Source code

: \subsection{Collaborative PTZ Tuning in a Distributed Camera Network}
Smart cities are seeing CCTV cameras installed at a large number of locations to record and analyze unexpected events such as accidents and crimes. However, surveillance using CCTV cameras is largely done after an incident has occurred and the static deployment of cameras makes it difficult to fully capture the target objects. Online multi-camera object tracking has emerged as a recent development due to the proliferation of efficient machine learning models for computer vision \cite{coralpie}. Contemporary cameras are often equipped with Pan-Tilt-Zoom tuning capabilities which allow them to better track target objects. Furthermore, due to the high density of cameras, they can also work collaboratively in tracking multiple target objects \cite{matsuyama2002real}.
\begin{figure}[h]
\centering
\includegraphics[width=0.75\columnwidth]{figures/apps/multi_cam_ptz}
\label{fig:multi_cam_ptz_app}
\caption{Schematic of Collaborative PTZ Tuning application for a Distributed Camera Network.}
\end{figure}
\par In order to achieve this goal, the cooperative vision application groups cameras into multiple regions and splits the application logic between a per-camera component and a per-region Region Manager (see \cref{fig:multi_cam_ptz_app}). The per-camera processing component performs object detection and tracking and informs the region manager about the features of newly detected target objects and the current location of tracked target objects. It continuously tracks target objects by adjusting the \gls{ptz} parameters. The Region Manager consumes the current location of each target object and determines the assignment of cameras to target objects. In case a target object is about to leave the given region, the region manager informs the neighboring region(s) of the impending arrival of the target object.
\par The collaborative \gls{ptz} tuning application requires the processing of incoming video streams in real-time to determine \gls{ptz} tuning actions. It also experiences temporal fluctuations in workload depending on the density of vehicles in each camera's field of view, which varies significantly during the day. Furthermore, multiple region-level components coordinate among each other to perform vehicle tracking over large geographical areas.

→ WORK INSTRUCTION
Could you copy exactly the lines from the first line of the records above through the line containing "the target object.", both included, and nothing else?

→ RESULT
Source code

: \subsection{Collaborative PTZ Tuning in a Distributed Camera Network}
Smart cities are seeing CCTV cameras installed at a large number of locations to record and analyze unexpected events such as accidents and crimes. However, surveillance using CCTV cameras is largely done after an incident has occurred and the static deployment of cameras makes it difficult to fully capture the target objects. Online multi-camera object tracking has emerged as a recent development due to the proliferation of efficient machine learning models for computer vision \cite{coralpie}. Contemporary cameras are often equipped with Pan-Tilt-Zoom tuning capabilities which allow them to better track target objects. Furthermore, due to the high density of cameras, they can also work collaboratively in tracking multiple target objects \cite{matsuyama2002real}.
\begin{figure}[h]
\centering
\includegraphics[width=0.75\columnwidth]{figures/apps/multi_cam_ptz}
\label{fig:multi_cam_ptz_app}
\caption{Schematic of Collaborative PTZ Tuning application for a Distributed Camera Network.}
\end{figure}
\par In order to achieve this goal, the cooperative vision application groups cameras into multiple regions and splits the application logic between a per-camera component and a per-region Region Manager (see \cref{fig:multi_cam_ptz_app}). The per-camera processing component performs object detection and tracking and informs the region manager about the features of newly detected target objects and the current location of tracked target objects. It continuously tracks target objects by adjusting the \gls{ptz} parameters. The Region Manager consumes the current location of each target object and determines the assignment of cameras to target objects. In case a target object is about to leave the given region, the region manager informs the neighboring region(s) of the impending arrival of the target object.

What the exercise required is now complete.